When: 21 January 2011
Where: Nice, France
What: 2011 Volkswagen Jetta
Occasion: International first drive
Gaps. Most new cars are about gaps. Sometimes they're about gaps that carmakers think might exist, hence something like, say, the Audi A7 luxury five-door hatchback coupé limo. But sometimes it's simpler than that. It's about physical gaps between models.
The new Volkswagen Jetta is a small saloon - nothing esoteric there - but now it's swelled slightly so that it neatly plugs the gap between Golf and Passat.
In the Metal
Unlike the new Passat, for which the VW design department had an attack of the clones, the Jetta is really, properly new-looking as compared to the last version. But in turning its back on the 'Golf with a boot' thing, it has gone headfirst into another aesthetic minefield.
Volkswagen is nothing if not consistent, so the Jetta (a small saloon) looks much like the Passat (a medium saloon), which itself looks quite like the Phaeton (a big saloon). The new VW Jetta is a crisp design though, and while its interior is reminiscent of the Golf's, it's no longer a carbon copy. No prizes for guessing that it's intuitively arranged and generally meticulously finished, though the hard plastic of the door trim does disappoint - you don't find that in the Golf. The instrument panel points towards the driver, which lends a welcome whiff of sportiness.
What you get for your Money
When the Jetta goes on sale in May it will be priced very closely to the VW Golf. The range will start at around €22,000 for the 122hp 1.4-litre TSI in Trendline spec.

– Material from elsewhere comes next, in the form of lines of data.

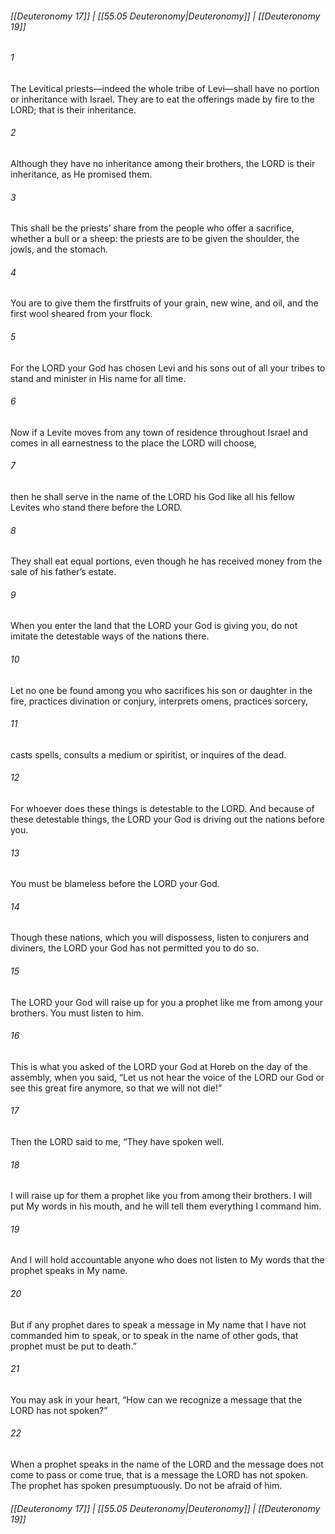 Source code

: 
###### [[Deuteronomy 17]] | [[55.05 Deuteronomy|Deuteronomy]] | [[Deuteronomy 19]]

###### 1
The Levitical priests—indeed the whole tribe of Levi—shall have no portion or inheritance with Israel. They are to eat the offerings made by fire to the LORD; that is their inheritance.
###### 2
Although they have no inheritance among their brothers, the LORD is their inheritance, as He promised them.
###### 3
This shall be the priests’ share from the people who offer a sacrifice, whether a bull or a sheep: the priests are to be given the shoulder, the jowls, and the stomach.
###### 4
You are to give them the firstfruits of your grain, new wine, and oil, and the first wool sheared from your flock.
###### 5
For the LORD your God has chosen Levi and his sons out of all your tribes to stand and minister in His name for all time.
###### 6
Now if a Levite moves from any town of residence throughout Israel and comes in all earnestness to the place the LORD will choose,
###### 7
then he shall serve in the name of the LORD his God like all his fellow Levites who stand there before the LORD.
###### 8
They shall eat equal portions, even though he has received money from the sale of his father’s estate.
###### 9
When you enter the land that the LORD your God is giving you, do not imitate the detestable ways of the nations there.
###### 10
Let no one be found among you who sacrifices his son or daughter in the fire, practices divination or conjury, interprets omens, practices sorcery,
###### 11
casts spells, consults a medium or spiritist, or inquires of the dead.
###### 12
For whoever does these things is detestable to the LORD. And because of these detestable things, the LORD your God is driving out the nations before you.
###### 13
You must be blameless before the LORD your God.
###### 14
Though these nations, which you will dispossess, listen to conjurers and diviners, the LORD your God has not permitted you to do so.
###### 15
The LORD your God will raise up for you a prophet like me from among your brothers. You must listen to him.
###### 16
This is what you asked of the LORD your God at Horeb on the day of the assembly, when you said, “Let us not hear the voice of the LORD our God or see this great fire anymore, so that we will not die!”
###### 17
Then the LORD said to me, “They have spoken well.
###### 18
I will raise up for them a prophet like you from among their brothers. I will put My words in his mouth, and he will tell them everything I command him.
###### 19
And I will hold accountable anyone who does not listen to My words that the prophet speaks in My name.
###### 20
But if any prophet dares to speak a message in My name that I have not commanded him to speak, or to speak in the name of other gods, that prophet must be put to death.”
###### 21
You may ask in your heart, “How can we recognize a message that the LORD has not spoken?”
###### 22
When a prophet speaks in the name of the LORD and the message does not come to pass or come true, that is a message the LORD has not spoken. The prophet has spoken presumptuously. Do not be afraid of him.

###### [[Deuteronomy 17]] | [[55.05 Deuteronomy|Deuteronomy]] | [[Deuteronomy 19]]
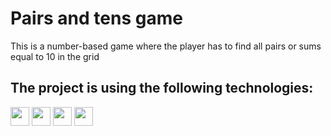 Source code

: # Pairs and tens game

This is a number-based game where the player has to find all pairs or sums equal to 10 in the grid

## The project is using the following technologies:

<img src="https://img.shields.io/badge/vite-%23563D7C.svg?style=flat&logo=vite&color=white" height="30"> <img src="https://img.shields.io/badge/React.JS-%23563D7C.svg?style=flat&logo=react&color=white" height="30"> <img src="https://img.shields.io/badge/Bootstrap-%23563D7C.svg?style=flat&logo=bootstrap&color=white&logoColor=purple" height="30"> <img src="https://img.shields.io/badge/react--confetti-311C87?style=flat&color=white&logoColor=gray" height="30"> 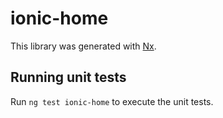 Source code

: # ionic-home

This library was generated with [Nx](https://nx.dev).

## Running unit tests

Run `ng test ionic-home` to execute the unit tests.
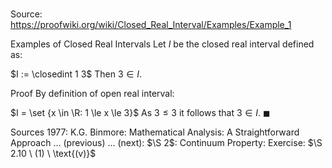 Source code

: # 

Source: https://proofwiki.org/wiki/Closed_Real_Interval/Examples/Example_1

Examples of Closed Real Intervals
Let $I$ be the closed real interval defined as:

$I := \closedint 1 3$
Then $3 \in I$.


Proof
By definition of open real interval:

$I = \set {x \in \R: 1 \le x \le 3}$
As $3 \le 3$ it follows that $3 \in I$.
$\blacksquare$


Sources
1977: K.G. Binmore: Mathematical Analysis: A Straightforward Approach ... (previous) ... (next): $\S 2$: Continuum Property: Exercise: $\S 2.10 \ (1) \ \text{(v)}$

For that you get a cabin slightly longer, so perfectly big enough for four grown-ups, but with a boot whose capacity is a full 160 litres bigger, at 510. Equipment levels are Trendline, Comfortline and Highline and there are four engines: 1.4-litre TSI with 122- or 160hp, a 1.6-litre TDI with 105hp, and a 140hp 2.0-litre TDI. All cars get six airbags and air conditioning and you can have a DSG dual-clutch automatic if you want.
It's quite like a VW Golf, which is to say it chamfers the edges of all that can be harsh about driving a smallish car: the steering is accurate but light; the ride pillow-like yet always giving some feedback from the road surface; the engine hushed unless asked to toil; tyre, wind and mechanical noise mostly suppressed.

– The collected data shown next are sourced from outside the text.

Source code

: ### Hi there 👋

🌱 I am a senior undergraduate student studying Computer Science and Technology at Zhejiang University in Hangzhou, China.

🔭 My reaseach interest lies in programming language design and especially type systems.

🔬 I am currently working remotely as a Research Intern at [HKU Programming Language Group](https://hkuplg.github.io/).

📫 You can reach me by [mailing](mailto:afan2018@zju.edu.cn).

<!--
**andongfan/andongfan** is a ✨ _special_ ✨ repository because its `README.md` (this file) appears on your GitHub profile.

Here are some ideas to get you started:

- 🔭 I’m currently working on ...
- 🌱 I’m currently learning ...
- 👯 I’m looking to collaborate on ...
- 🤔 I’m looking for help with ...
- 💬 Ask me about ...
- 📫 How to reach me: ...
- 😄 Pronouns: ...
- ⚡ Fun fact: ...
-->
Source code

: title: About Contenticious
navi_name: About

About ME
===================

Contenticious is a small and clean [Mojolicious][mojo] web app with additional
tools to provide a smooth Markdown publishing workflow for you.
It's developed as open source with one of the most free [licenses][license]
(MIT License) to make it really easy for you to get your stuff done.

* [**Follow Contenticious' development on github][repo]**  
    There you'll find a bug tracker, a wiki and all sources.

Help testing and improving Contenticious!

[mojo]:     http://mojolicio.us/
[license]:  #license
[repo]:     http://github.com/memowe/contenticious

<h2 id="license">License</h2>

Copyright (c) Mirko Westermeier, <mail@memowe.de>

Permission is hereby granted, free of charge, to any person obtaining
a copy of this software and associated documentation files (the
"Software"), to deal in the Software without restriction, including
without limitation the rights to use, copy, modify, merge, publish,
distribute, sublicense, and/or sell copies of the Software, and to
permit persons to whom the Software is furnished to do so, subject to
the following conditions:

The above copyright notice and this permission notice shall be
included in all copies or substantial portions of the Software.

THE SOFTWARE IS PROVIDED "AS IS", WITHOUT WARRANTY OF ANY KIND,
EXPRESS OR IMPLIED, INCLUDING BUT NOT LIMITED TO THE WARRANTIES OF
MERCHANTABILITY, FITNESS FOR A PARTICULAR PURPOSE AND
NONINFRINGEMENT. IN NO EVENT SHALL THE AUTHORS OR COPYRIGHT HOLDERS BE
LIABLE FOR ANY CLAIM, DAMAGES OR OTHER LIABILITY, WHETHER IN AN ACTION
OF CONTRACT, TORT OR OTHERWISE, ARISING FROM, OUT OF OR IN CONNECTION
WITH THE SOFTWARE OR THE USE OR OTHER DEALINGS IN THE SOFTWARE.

It's a car that, like the Golf - and even more so like the Passat - demands very little attention simply because it so competently goes about its business. Our sole test car had the 140hp 2.0-litre TDI diesel engine with a six-speed manual, which pulls hard from 1,500rpm, adding to the Jetta's general sense of unflappability and comfort; as with much of the middling stuff in VW's product line-up, the only unnerving sensation drivers might develop is a sense of mild underlying ennui.
You may remember that the VW Jetta was launched in New York back in June 2010, accommodated by Katy Perry. So why the long lead? Well, while our Jetta looks the same as America's, it has been significantly revised. Most US versions have torsion beam rear suspension, while all ours have a more complex multi-link setup with revised settings, a wider track and different steering.
And it's really a case of the rat getting the cream, because as a percentage, Americans buy twice as many small and medium cars with four doors than we do in Europe, yet we get the most sophisticated version. Lucky us.
Whether Volkswagen's decision to clearly separate Golf from Jetta really makes much difference is questionable; the car is still, in essence, a Golf-sized four-door. And across five generations it's already shifted nearly ten million of them.
But actually, we suspect it will make a difference: this could very well become the cut price Passat that the last car could never be, such was its association with its five-door progenitor. Golf pricing with Passat evocation... that should work - especially in four-door saloon loving Ireland.